Based on the Potsdam Agreement signed in Aug. 1945 at the end of World War II, Germany was divided into four sectors governed by the United States, Great Britain and France in the West and the Soviet Union in the East of the country.

The Federal Republic of Germany, commonly referred to as West Germany, was established on May 23, 1949, with Bonn being the provisional capital. The foundation of the German Democratic Republic, often called East Germany, followed later that year on Oct. 7.

West Germany was comprised of 11 individual states and quickly prospered with an open market economic system. East Germany, with its five states, relied on a planned and government directed economy under Soviet rule.
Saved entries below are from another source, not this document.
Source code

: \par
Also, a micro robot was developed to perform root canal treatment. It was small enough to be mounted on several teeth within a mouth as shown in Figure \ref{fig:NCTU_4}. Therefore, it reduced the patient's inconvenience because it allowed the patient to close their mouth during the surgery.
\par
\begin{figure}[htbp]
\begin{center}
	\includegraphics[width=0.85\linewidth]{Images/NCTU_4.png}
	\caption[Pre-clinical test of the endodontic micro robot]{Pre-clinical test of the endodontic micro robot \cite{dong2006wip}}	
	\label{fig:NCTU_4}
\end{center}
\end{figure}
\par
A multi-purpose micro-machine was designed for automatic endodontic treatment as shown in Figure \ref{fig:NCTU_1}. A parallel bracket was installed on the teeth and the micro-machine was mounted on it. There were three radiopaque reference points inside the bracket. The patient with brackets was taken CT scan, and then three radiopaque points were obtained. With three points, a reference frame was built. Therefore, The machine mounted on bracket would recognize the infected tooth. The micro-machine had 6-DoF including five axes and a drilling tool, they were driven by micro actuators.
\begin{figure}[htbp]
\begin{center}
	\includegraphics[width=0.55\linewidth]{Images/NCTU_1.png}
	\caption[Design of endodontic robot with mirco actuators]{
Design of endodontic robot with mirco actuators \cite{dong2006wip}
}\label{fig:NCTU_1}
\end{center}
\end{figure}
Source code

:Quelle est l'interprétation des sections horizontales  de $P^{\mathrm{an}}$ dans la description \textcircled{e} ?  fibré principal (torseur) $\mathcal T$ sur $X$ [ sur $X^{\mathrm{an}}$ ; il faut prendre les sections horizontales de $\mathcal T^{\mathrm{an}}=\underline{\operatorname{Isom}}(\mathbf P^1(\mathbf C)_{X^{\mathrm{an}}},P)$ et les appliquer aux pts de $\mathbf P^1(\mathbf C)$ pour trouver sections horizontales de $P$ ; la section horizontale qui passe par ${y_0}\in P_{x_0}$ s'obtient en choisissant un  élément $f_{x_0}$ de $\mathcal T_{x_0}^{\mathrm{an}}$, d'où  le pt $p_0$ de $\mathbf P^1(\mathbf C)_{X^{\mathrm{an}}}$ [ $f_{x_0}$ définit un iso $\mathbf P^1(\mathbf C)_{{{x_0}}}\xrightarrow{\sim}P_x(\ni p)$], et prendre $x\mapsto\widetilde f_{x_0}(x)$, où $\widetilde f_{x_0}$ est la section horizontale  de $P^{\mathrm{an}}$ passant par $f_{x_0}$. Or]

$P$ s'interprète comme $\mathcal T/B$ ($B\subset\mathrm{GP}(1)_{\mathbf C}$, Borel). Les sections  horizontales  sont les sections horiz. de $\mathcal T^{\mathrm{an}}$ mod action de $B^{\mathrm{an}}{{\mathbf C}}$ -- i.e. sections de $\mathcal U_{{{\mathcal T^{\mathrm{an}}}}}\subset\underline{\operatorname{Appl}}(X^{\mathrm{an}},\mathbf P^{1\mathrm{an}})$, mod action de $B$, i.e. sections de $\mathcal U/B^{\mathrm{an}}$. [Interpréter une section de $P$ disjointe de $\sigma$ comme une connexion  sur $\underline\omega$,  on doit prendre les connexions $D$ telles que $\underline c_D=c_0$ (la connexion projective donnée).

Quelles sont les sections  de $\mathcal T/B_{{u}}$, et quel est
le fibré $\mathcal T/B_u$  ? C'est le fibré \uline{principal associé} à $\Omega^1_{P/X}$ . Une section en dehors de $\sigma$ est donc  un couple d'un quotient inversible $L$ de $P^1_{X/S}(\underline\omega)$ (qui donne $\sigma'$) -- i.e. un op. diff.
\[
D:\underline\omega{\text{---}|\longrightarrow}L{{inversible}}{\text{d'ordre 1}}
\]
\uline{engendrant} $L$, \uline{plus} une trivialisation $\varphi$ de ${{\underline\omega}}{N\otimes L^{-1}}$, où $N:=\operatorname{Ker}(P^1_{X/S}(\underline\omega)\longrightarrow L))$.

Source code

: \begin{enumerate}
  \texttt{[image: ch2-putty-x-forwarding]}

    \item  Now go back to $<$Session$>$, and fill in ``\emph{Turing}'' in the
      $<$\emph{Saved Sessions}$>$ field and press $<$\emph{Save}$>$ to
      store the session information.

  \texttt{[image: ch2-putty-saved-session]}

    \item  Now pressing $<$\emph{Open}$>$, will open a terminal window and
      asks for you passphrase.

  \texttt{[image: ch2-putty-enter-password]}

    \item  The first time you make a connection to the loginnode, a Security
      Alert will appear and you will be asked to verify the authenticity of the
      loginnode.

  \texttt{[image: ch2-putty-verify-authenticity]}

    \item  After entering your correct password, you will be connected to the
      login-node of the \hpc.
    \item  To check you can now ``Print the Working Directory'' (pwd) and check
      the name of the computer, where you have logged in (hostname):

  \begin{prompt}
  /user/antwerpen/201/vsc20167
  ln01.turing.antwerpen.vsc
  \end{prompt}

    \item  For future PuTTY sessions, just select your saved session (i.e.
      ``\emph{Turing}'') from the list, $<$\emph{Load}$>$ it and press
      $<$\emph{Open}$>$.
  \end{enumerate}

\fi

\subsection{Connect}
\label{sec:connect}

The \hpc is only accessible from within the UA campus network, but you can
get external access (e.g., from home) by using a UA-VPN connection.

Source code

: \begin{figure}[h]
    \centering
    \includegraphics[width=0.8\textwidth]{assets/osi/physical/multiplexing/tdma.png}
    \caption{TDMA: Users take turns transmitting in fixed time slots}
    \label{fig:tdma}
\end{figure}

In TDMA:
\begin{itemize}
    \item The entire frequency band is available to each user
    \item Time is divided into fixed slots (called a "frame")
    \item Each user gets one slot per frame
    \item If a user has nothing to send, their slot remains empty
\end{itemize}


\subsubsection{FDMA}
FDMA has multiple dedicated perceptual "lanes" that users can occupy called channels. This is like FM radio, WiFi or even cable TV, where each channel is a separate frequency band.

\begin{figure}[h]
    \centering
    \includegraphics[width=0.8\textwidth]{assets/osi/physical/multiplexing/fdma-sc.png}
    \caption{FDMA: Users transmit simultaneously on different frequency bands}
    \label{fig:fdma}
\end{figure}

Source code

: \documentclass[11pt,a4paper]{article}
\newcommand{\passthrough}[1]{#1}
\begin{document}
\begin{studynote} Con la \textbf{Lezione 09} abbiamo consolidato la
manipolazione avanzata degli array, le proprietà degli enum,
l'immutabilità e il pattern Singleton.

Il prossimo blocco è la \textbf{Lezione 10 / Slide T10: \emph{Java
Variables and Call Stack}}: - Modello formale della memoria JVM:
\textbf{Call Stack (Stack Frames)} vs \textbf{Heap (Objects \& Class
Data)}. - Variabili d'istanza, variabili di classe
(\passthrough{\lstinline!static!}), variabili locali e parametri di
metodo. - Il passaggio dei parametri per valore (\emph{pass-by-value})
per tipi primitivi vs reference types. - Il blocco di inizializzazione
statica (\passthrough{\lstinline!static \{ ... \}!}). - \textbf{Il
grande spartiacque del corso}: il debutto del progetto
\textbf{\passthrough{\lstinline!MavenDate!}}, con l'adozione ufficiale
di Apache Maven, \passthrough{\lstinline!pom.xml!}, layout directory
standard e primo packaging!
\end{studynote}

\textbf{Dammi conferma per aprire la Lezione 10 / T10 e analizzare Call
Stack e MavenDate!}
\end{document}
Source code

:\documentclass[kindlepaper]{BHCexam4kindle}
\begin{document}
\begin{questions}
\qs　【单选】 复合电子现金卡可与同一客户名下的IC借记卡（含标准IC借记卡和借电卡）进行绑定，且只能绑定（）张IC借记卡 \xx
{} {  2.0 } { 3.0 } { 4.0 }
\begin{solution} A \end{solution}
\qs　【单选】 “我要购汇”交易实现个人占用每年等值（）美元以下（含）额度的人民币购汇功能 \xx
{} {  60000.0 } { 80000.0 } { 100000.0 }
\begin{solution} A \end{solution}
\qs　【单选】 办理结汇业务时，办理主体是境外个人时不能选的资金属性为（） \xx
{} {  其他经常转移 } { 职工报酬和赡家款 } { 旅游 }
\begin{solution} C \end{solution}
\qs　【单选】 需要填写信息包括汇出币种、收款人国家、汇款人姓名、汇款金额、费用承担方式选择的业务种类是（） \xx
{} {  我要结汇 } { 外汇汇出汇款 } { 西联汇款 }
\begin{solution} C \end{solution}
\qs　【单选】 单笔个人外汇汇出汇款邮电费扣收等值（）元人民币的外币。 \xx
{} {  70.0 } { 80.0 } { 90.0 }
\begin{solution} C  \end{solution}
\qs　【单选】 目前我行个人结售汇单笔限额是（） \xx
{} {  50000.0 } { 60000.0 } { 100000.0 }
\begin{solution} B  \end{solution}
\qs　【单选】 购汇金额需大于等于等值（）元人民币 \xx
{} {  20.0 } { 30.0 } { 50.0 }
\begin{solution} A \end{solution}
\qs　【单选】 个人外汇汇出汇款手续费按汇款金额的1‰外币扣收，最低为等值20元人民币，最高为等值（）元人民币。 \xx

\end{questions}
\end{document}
Although they shared a common history, the people of Germany lived in a divided nation for the next forty years. Families were torn apart, some living in the West and other family members being restricted from leaving East Germany. Up to 2.5 million East Germans secretly fled Soviet rule to seek freedom and build new lives in the West.

During the night of Dec. 4, 1961, further sections of the border between the German Democratic Republic and West Berlin were secured. The photo shows a barrier at the entry point at Friedrichstrasse. Photo by Stoehr

The city of Berlin was also divided into four sectors and on Aug. 13, 1961, East German authorities began erecting a barrier around the western part of the city (West Berlin), engulfing the Brandenburger Tor (gate). The Brandenburg gate quickly became a symbol of the nation’s division. At first it was merely a barbed wire fence guarded by the East German national army, but over the years it grew to a total length of 75 miles of concrete blocks, up to 15 feet tall, topped with barbed wire, surrounding West Berlin and also dividing the city straight through the middle. In many instances the structure was erected as a double wall with a “death strip” of 100 yards in between the rows of blocks.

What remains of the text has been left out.